Shipka Pass (, ) (el. 1150 m./3820 ft.) is a scenic mountain pass through the Balkan Mountains in Bulgaria. It marks the border between Stara Zagora province and Gabrovo province.  The pass connects the towns of Gabrovo and Kazanlak. The pass is part of the Bulgarka Nature Park.

The pass is 13 km by road north of the small town of Shipka.  It is crossed by a national road I-5, which runs between Ruse, on the Danube River, and Makaza border crossing to Greece.

A road also leads from the pass to the summit of Buzludzha, 12 km to the east.

Battle of Shipka Pass

During the Russo-Turkish War in 1877 and 1878, Shipka Pass was the scene of a series of conflicts collectively named the Battle of Shipka Pass, fought between the Russians, aided by Bulgarian volunteers, and the Ottoman Empire.

Shipka Monument
 It was opened with a ceremony in 1934 and designed by architect Atanas Donkov and sculptor Aleksandar Andreev.

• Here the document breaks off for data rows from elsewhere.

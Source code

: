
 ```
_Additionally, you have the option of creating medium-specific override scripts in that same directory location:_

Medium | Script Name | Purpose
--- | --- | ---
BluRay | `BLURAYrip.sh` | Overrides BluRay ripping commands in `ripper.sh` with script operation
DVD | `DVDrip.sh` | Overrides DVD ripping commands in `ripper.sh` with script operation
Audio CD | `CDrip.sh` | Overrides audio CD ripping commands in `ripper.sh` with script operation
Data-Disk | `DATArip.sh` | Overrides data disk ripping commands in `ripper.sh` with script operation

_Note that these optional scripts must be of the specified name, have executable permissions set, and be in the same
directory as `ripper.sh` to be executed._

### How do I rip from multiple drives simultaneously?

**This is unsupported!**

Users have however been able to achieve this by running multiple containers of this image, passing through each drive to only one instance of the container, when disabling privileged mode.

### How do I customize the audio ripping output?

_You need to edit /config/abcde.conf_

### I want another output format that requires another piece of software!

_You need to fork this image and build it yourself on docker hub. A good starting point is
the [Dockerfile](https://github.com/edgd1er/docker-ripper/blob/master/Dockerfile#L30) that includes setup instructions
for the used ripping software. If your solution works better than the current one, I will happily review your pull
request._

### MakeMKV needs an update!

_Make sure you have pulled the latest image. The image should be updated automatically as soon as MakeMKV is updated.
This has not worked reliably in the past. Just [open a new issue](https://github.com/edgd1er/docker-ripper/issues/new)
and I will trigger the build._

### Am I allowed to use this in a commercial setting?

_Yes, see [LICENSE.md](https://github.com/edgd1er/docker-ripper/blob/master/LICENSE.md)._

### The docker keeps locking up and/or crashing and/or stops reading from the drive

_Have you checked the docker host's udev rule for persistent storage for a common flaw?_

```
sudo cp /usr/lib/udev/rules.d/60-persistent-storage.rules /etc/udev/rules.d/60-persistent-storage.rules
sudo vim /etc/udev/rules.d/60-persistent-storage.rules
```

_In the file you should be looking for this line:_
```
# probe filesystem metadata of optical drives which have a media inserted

An important influence was the Monument to the Battle of the Nations in Germany.

The monument is a 31.5-metre (98-foot) high stone tower in the form of a truncated pyramid. A giant bronze lion, 8 m (26 feet) long and 4 m (13 feet) high, stands above the entrance to the tower, and a figure of a woman represents the victory over the Ottoman forces. A marble sarcophagus housing some of the remains of the Russian and Bulgarian casualties is on the first floor. There are four other floors where one can find replicas of Bulgarian military flags and other relics. The top of the tower reveals a panorama of Shipka Peak and the surrounding area.

Gallery

See also
Battles of the Russo-Turkish War (1877–1878)
Bulgarka Nature Park
Epic of the Forgotten by Ivan Vazov
Etar Architectural-Ethnographic Complex
Heroes of Shipka
History of Bulgaria
Gabrovo City

References

External links

Shipka museum official web site - Bulgarian Ministry of Culture.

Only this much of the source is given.